This task calls for printing every entry exactly.

Dataset records
========================
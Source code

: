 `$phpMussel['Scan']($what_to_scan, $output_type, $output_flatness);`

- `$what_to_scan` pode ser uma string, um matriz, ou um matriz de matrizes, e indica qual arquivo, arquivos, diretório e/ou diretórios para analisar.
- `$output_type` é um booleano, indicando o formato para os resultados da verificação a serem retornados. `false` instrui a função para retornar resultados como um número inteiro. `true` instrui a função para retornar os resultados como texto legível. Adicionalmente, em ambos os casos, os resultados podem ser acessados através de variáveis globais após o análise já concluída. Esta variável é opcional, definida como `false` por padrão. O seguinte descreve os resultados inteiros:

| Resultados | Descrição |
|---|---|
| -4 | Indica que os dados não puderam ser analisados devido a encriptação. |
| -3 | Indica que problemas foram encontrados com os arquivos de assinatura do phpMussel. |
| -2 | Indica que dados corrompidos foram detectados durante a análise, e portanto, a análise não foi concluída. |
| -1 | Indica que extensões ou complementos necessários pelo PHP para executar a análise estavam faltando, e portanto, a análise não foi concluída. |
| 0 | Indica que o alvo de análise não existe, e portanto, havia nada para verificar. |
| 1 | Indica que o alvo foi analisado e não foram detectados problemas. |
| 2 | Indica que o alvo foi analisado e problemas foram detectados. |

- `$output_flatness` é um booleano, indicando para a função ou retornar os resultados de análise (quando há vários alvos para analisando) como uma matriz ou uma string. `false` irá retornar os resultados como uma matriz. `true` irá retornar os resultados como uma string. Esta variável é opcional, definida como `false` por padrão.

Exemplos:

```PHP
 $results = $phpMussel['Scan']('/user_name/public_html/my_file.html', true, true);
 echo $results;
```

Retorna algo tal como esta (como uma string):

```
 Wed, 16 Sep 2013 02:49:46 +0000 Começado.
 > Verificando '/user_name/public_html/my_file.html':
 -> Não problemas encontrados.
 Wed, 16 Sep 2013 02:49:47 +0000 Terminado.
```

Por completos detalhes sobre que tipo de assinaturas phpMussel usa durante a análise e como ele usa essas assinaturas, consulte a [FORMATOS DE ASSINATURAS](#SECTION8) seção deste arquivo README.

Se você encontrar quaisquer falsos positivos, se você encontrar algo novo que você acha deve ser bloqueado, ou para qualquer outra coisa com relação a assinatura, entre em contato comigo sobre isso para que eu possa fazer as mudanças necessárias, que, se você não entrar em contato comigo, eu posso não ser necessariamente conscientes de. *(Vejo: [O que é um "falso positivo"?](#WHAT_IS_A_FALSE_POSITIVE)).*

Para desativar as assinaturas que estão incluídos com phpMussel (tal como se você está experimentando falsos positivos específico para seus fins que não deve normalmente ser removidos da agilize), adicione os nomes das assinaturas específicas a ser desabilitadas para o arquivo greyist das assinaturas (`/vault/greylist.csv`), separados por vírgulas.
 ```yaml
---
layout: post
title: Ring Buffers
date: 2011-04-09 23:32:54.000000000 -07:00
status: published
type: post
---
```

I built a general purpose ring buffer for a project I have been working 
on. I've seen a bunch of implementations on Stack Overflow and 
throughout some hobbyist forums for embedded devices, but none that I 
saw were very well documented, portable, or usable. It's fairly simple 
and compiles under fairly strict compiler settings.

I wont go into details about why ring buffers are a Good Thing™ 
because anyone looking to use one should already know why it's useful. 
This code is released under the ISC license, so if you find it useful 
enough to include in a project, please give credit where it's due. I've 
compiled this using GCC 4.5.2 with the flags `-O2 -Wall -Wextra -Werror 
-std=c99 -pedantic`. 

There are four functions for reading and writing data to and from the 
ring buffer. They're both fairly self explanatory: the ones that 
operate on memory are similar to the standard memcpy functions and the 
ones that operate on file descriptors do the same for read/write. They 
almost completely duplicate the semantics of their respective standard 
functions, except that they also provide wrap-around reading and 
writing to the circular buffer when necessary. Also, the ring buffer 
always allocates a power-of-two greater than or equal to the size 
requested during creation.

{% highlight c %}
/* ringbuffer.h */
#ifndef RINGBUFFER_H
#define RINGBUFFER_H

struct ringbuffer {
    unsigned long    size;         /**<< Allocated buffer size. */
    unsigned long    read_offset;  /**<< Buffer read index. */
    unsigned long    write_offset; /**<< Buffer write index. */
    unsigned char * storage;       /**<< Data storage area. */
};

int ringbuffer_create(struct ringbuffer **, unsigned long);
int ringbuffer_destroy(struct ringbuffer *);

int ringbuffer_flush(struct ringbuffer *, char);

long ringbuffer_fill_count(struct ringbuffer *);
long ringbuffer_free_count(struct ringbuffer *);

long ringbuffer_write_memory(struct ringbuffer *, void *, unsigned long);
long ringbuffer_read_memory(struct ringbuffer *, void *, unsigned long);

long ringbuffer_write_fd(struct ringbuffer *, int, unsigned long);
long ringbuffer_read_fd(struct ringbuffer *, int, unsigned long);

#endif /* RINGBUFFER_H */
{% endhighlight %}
========================
- [Output of the exercise]
Source code

: `$phpMussel['Scan']($what_to_scan, $output_type, $output_flatness);`

- `$what_to_scan` pode ser uma string, um matriz, ou um matriz de matrizes, e indica qual arquivo, arquivos, diretório e/ou diretórios para analisar.
- `$output_type` é um booleano, indicando o formato para os resultados da verificação a serem retornados. `false` instrui a função para retornar resultados como um número inteiro. `true` instrui a função para retornar os resultados como texto legível. Adicionalmente, em ambos os casos, os resultados podem ser acessados através de variáveis globais após o análise já concluída. Esta variável é opcional, definida como `false` por padrão. O seguinte descreve os resultados inteiros:

| Resultados | Descrição |
|---|---|
| -4 | Indica que os dados não puderam ser analisados devido a encriptação. |
| -3 | Indica que problemas foram encontrados com os arquivos de assinatura do phpMussel. |
| -2 | Indica que dados corrompidos foram detectados durante a análise, e portanto, a análise não foi concluída. |
| -1 | Indica que extensões ou complementos necessários pelo PHP para executar a análise estavam faltando, e portanto, a análise não foi concluída. |
| 0 | Indica que o alvo de análise não existe, e portanto, havia nada para verificar. |
| 1 | Indica que o alvo foi analisado e não foram detectados problemas. |
| 2 | Indica que o alvo foi analisado e problemas foram detectados. |

- `$output_flatness` é um booleano, indicando para a função ou retornar os resultados de análise (quando há vários alvos para analisando) como uma matriz ou uma string. `false` irá retornar os resultados como uma matriz. `true` irá retornar os resultados como uma string. Esta variável é opcional, definida como `false` por padrão.

Exemplos:

```PHP
 $results = $phpMussel['Scan']('/user_name/public_html/my_file.html', true, true);
 echo $results;
```

Retorna algo tal como esta (como uma string):

```
 Wed, 16 Sep 2013 02:49:46 +0000 Começado.
 > Verificando '/user_name/public_html/my_file.html':
 -> Não problemas encontrados.
 Wed, 16 Sep 2013 02:49:47 +0000 Terminado.
```

Por completos detalhes sobre que tipo de assinaturas phpMussel usa durante a análise e como ele usa essas assinaturas, consulte a [FORMATOS DE ASSINATURAS](#SECTION8) seção deste arquivo README.

Se você encontrar quaisquer falsos positivos, se você encontrar algo novo que você acha deve ser bloqueado, ou para qualquer outra coisa com relação a assinatura, entre em contato comigo sobre isso para que eu possa fazer as mudanças necessárias, que, se você não entrar em contato comigo, eu posso não ser necessariamente conscientes de. *(Vejo: [O que é um "falso positivo"?](#WHAT_IS_A_FALSE_POSITIVE)).*

Para desativar as assinaturas que estão incluídos com phpMussel (tal como se você está experimentando falsos positivos específico para seus fins que não deve normalmente ser removidos da agilize), adicione os nomes das assinaturas específicas a ser desabilitadas para o arquivo greyist das assinaturas (`/vault/greylist.csv`), separados por vírgulas.
 ```yaml
---
layout: post
title: Ring Buffers
date: 2011-04-09 23:32:54.000000000 -07:00
status: published
type: post
---
```

I built a general purpose ring buffer for a project I have been working 
on. I've seen a bunch of implementations on Stack Overflow and 
throughout some hobbyist forums for embedded devices, but none that I 
saw were very well documented, portable, or usable. It's fairly simple 
and compiles under fairly strict compiler settings.

I wont go into details about why ring buffers are a Good Thing™ 
because anyone looking to use one should already know why it's useful. 
This code is released under the ISC license, so if you find it useful 
enough to include in a project, please give credit where it's due. I've 
compiled this using GCC 4.5.2 with the flags `-O2 -Wall -Wextra -Werror 
-std=c99 -pedantic`. 

There are four functions for reading and writing data to and from the 
ring buffer. They're both fairly self explanatory: the ones that 
operate on memory are similar to the standard memcpy functions and the 
ones that operate on file descriptors do the same for read/write. They 
almost completely duplicate the semantics of their respective standard 
functions, except that they also provide wrap-around reading and 
writing to the circular buffer when necessary. Also, the ring buffer 
always allocates a power-of-two greater than or equal to the size 
requested during creation.

{% highlight c %}
/* ringbuffer.h */
#ifndef RINGBUFFER_H
#define RINGBUFFER_H

struct ringbuffer {
    unsigned long    size;         /**<< Allocated buffer size. */
    unsigned long    read_offset;  /**<< Buffer read index. */
    unsigned long    write_offset; /**<< Buffer write index. */
    unsigned char * storage;       /**<< Data storage area. */
};

int ringbuffer_create(struct ringbuffer **, unsigned long);
int ringbuffer_destroy(struct ringbuffer *);

int ringbuffer_flush(struct ringbuffer *, char);

long ringbuffer_fill_count(struct ringbuffer *);
long ringbuffer_free_count(struct ringbuffer *);

long ringbuffer_write_memory(struct ringbuffer *, void *, unsigned long);
long ringbuffer_read_memory(struct ringbuffer *, void *, unsigned long);

long ringbuffer_write_fd(struct ringbuffer *, int, unsigned long);
long ringbuffer_read_fd(struct ringbuffer *, int, unsigned long);

#endif /* RINGBUFFER_H */
{% endhighlight %}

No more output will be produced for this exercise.